Required action:
Wherever the string "chapter" appears in the listing, copy that line.

::: The records :::

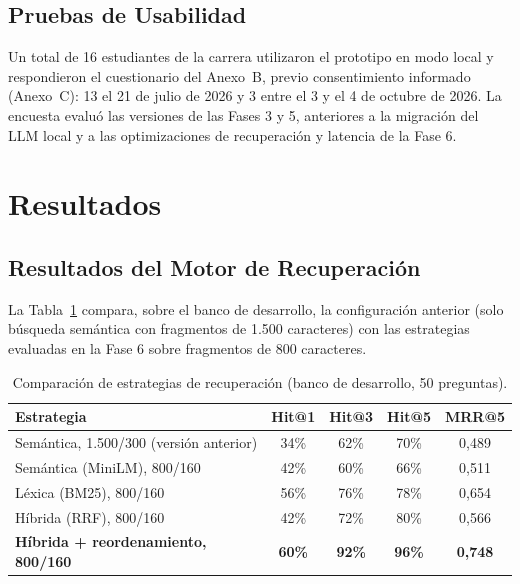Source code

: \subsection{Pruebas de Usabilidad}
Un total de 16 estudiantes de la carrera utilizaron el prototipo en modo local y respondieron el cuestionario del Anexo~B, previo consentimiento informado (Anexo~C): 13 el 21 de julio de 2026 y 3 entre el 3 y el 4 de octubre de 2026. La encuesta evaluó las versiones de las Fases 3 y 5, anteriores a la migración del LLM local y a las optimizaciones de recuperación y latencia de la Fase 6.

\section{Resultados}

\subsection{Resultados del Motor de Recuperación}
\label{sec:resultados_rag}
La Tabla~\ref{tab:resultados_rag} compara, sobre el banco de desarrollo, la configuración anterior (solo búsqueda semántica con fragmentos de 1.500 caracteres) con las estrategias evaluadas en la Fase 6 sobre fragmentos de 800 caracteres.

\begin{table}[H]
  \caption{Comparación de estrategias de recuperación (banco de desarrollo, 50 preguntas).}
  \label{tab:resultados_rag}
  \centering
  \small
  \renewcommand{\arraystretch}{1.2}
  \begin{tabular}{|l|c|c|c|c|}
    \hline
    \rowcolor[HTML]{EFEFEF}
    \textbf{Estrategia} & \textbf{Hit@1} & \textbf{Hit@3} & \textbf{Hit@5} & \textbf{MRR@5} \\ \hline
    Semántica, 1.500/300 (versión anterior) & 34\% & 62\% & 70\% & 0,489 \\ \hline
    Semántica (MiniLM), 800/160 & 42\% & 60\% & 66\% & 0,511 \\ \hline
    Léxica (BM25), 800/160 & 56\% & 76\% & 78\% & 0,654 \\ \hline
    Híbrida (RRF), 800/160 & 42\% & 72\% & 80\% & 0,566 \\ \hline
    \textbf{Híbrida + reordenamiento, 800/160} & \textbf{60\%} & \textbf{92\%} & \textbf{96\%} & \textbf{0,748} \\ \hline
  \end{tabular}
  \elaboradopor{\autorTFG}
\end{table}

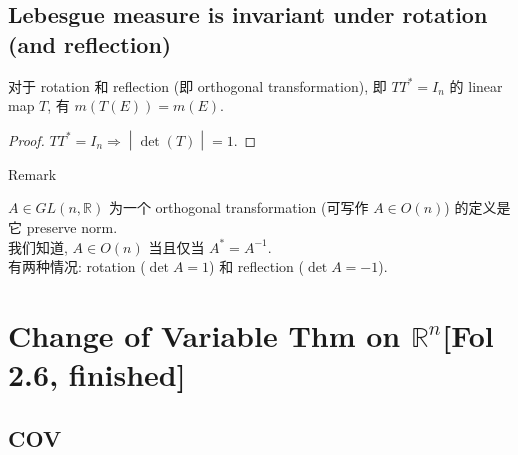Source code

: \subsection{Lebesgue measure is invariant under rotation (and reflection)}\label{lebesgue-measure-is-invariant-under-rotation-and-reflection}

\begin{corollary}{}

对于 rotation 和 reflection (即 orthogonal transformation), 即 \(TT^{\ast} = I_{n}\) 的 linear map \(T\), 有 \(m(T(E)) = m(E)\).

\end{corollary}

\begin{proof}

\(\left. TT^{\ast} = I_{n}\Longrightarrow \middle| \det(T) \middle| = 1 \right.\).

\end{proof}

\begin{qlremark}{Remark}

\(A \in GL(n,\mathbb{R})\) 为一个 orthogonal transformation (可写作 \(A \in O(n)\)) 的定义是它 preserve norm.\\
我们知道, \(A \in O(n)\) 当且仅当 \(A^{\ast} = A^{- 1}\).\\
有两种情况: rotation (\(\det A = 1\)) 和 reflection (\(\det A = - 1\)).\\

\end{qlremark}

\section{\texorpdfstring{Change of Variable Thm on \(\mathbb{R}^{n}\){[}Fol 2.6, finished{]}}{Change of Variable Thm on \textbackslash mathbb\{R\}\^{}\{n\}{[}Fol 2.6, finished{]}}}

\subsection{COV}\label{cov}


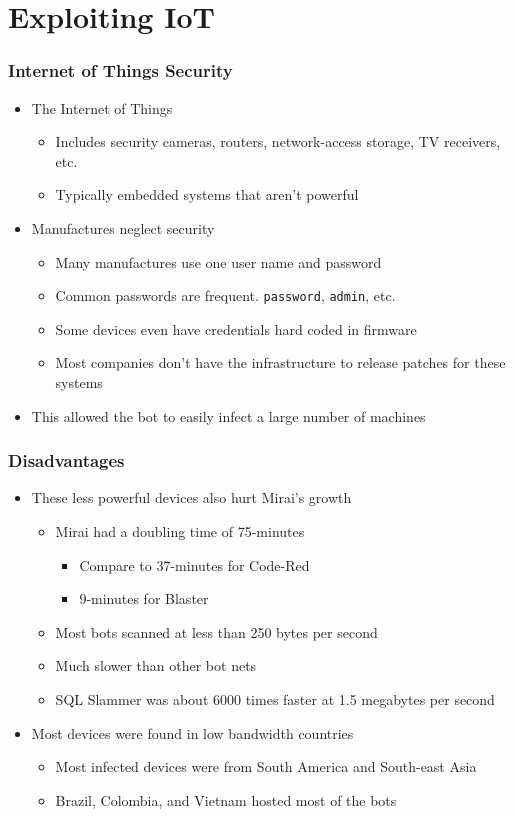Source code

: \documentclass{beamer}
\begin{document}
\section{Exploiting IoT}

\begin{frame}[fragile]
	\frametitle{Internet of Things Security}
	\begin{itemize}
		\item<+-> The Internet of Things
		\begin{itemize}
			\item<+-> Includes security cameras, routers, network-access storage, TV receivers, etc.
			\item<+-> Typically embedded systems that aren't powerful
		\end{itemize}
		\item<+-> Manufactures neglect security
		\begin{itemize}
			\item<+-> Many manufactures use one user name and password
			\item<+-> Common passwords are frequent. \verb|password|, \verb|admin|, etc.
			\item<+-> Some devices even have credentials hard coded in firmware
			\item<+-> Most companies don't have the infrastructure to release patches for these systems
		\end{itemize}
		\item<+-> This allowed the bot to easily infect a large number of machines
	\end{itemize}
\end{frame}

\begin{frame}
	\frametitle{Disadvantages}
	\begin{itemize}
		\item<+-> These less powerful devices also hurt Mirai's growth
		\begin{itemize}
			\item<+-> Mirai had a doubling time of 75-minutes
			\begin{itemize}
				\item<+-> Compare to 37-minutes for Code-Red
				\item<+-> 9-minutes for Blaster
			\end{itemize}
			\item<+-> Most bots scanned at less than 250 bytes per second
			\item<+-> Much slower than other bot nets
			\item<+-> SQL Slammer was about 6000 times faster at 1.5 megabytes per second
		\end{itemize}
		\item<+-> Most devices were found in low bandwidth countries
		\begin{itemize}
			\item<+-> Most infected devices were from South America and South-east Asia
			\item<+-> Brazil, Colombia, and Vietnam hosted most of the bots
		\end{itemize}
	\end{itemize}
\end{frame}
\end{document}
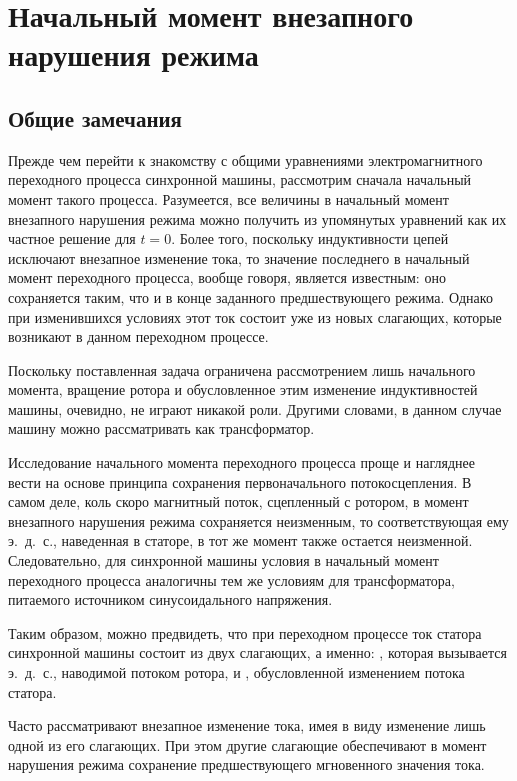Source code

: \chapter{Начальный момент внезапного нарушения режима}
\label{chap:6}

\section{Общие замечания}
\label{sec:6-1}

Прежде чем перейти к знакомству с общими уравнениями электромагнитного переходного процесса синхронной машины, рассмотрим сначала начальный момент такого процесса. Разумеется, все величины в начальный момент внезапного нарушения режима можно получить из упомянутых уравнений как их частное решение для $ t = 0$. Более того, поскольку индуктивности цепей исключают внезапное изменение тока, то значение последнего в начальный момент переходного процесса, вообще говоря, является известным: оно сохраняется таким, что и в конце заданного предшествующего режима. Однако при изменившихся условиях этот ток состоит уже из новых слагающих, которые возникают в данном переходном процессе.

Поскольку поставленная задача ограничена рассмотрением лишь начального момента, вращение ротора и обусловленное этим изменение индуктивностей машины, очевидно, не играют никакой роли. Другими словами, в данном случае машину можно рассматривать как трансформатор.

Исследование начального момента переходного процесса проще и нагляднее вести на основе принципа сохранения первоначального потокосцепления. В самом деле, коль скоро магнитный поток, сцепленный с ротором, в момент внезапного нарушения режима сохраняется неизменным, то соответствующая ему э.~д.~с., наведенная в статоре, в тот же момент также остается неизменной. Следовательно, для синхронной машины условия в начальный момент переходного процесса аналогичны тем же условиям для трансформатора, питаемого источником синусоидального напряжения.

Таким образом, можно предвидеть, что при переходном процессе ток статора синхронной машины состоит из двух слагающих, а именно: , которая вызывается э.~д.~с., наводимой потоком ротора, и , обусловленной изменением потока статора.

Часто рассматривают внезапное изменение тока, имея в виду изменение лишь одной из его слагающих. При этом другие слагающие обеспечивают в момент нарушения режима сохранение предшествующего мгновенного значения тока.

:::
::: The records :::

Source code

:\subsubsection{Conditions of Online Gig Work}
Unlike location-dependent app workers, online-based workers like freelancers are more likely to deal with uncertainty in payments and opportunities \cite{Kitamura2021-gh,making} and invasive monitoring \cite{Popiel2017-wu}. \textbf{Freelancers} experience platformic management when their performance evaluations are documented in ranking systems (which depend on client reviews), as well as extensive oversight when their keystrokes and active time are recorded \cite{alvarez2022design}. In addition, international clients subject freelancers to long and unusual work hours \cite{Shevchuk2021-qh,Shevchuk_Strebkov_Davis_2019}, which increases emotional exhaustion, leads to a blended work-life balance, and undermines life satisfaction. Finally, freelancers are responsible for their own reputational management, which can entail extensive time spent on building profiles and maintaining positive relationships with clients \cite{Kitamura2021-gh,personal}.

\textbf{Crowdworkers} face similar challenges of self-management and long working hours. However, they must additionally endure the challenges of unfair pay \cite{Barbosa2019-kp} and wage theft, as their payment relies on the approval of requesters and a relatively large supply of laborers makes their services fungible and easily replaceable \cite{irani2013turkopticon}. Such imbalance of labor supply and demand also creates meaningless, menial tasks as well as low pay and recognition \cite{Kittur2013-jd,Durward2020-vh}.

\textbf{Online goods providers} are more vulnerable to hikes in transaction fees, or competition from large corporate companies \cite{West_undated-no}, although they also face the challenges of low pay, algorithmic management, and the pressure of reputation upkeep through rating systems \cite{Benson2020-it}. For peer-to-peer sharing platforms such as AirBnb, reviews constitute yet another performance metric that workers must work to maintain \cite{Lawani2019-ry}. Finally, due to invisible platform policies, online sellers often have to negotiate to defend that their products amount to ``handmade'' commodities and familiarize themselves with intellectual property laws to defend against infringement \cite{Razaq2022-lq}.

:::
::: The records :::

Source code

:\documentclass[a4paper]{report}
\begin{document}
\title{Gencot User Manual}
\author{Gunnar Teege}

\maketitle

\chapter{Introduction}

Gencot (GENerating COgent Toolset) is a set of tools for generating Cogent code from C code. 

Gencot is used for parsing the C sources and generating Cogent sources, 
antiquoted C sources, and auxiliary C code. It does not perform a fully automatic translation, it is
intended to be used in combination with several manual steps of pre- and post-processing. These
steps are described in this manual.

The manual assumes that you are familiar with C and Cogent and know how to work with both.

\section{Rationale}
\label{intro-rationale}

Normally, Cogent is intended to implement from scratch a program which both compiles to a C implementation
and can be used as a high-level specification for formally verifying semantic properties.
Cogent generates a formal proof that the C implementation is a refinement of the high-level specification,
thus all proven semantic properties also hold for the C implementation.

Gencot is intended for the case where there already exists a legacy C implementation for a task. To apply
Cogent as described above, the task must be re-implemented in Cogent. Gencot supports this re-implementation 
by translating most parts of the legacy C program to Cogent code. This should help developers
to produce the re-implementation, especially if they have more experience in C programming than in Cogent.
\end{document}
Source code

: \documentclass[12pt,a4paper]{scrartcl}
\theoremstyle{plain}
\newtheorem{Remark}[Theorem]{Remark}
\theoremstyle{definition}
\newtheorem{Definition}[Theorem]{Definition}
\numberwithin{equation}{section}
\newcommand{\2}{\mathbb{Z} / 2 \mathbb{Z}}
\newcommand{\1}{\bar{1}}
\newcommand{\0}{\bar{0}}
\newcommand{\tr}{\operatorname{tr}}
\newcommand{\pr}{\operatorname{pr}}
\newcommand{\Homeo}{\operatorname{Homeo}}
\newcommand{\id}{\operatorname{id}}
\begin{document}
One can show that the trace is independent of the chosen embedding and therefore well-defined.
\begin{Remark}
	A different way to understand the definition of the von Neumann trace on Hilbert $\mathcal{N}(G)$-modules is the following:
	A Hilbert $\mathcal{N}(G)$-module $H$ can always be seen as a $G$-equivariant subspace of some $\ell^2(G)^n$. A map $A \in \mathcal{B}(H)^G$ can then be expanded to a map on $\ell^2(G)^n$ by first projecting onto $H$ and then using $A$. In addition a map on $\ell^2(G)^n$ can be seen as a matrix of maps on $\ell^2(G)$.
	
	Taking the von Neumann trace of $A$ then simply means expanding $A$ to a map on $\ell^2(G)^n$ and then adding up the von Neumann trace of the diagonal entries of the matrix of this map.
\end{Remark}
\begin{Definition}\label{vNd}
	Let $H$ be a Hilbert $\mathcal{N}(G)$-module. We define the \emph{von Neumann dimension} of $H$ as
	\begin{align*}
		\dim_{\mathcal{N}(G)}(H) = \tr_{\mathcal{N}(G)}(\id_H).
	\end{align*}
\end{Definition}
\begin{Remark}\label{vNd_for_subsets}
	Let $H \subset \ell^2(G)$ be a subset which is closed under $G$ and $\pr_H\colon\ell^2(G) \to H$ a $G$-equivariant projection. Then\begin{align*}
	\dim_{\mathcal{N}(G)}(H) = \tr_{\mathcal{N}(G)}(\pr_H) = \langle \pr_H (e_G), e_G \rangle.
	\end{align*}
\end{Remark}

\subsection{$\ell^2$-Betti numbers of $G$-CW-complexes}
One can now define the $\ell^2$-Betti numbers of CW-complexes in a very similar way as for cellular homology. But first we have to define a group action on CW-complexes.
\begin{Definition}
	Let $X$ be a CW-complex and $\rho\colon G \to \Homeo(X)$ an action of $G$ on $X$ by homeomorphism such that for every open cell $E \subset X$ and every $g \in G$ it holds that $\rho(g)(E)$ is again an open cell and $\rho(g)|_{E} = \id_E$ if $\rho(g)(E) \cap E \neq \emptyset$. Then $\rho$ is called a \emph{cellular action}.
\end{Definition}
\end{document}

:::

Result below:
: \chapter{Начальный момент внезапного нарушения режима}
\chapter{Introduction}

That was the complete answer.